Task item — After finding the line with "in &#167;&#8201;1116.2(b) of" in the entries below, retype exactly each line from there through the line with "settlement or adjudication.", including that final line.

Data records

——————————

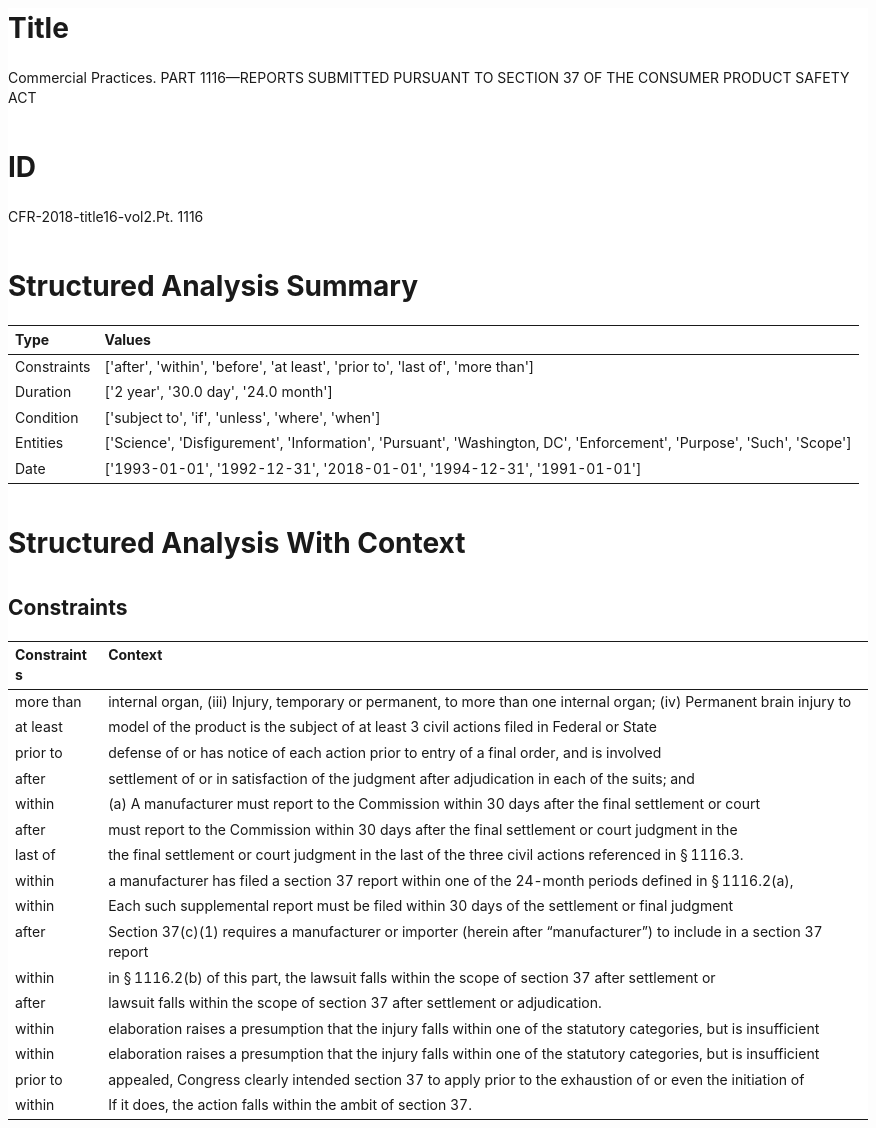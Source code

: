 # Title

 Commercial Practices. PART 1116—REPORTS SUBMITTED PURSUANT TO SECTION 37 OF THE CONSUMER PRODUCT SAFETY ACT


# ID

 CFR-2018-title16-vol2.Pt. 1116


# Structured Analysis Summary

| Type        | Values                                                                                                               |
|:------------|:---------------------------------------------------------------------------------------------------------------------|
| Constraints | ['after', 'within', 'before', 'at least', 'prior to', 'last of', 'more than']                                        |
| Duration    | ['2 year', '30.0 day', '24.0 month']                                                                                 |
| Condition   | ['subject to', 'if', 'unless', 'where', 'when']                                                                      |
| Entities    | ['Science', 'Disfigurement', 'Information', 'Pursuant', 'Washington, DC', 'Enforcement', 'Purpose', 'Such', 'Scope'] |
| Date        | ['1993-01-01', '1992-12-31', '2018-01-01', '1994-12-31', '1991-01-01']                                               |


# Structured Analysis With Context

 


## Constraints

| Constraints   | Context                                                                                                                          |
|:--------------|:---------------------------------------------------------------------------------------------------------------------------------|
| more than     | internal organ, (iii) Injury, temporary or permanent, to more than one internal organ; (iv) Permanent brain injury to            |
| at least      | model of the product is the subject of at least 3 civil actions filed in Federal or State                                        |
| prior to      | defense of or has notice of each action prior to entry of a final order, and is involved                                         |
| after         | settlement of or in satisfaction of the judgment after  adjudication in each of the suits; and                                   |
| within        | (a) A manufacturer must report to the Commission  within 30 days after the final settlement or court                             |
| after         | must report to the Commission within 30 days after the final settlement or court judgment in the                                 |
| last of       | the final settlement or court judgment in the last of  the three civil actions referenced in &#167;&#8201;1116.3.                |
| within        | a manufacturer has filed a section 37 report within one of the 24-month periods defined in &#167;&#8201;1116.2(a),               |
| within        | Each such supplemental report must be filed  within 30 days of the settlement or final judgment                                  |
| after         | Section 37(c)(1) requires a manufacturer or importer (herein after &#8220;manufacturer&#8221;) to include in a section 37 report |
| within        | in &#167;&#8201;1116.2(b) of this part, the lawsuit falls within the scope of section 37 after settlement or                     |
| after         | lawsuit falls within the scope of section 37 after  settlement or adjudication.                                                  |
| within        | elaboration raises a presumption that the injury falls within one of the statutory categories, but is insufficient               |
| within        | elaboration raises a presumption that the injury falls within one of the statutory categories, but is insufficient               |
| prior to      | appealed, Congress clearly intended section 37 to apply prior to the exhaustion of or even the initiation of                     |
| within        | If it does, the action falls  within  the ambit of section 37.                                                                   |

——————————

Reply —
| within        | in &#167;&#8201;1116.2(b) of this part, the lawsuit falls within the scope of section 37 after settlement or                     |
| after         | lawsuit falls within the scope of section 37 after  settlement or adjudication.                                                  |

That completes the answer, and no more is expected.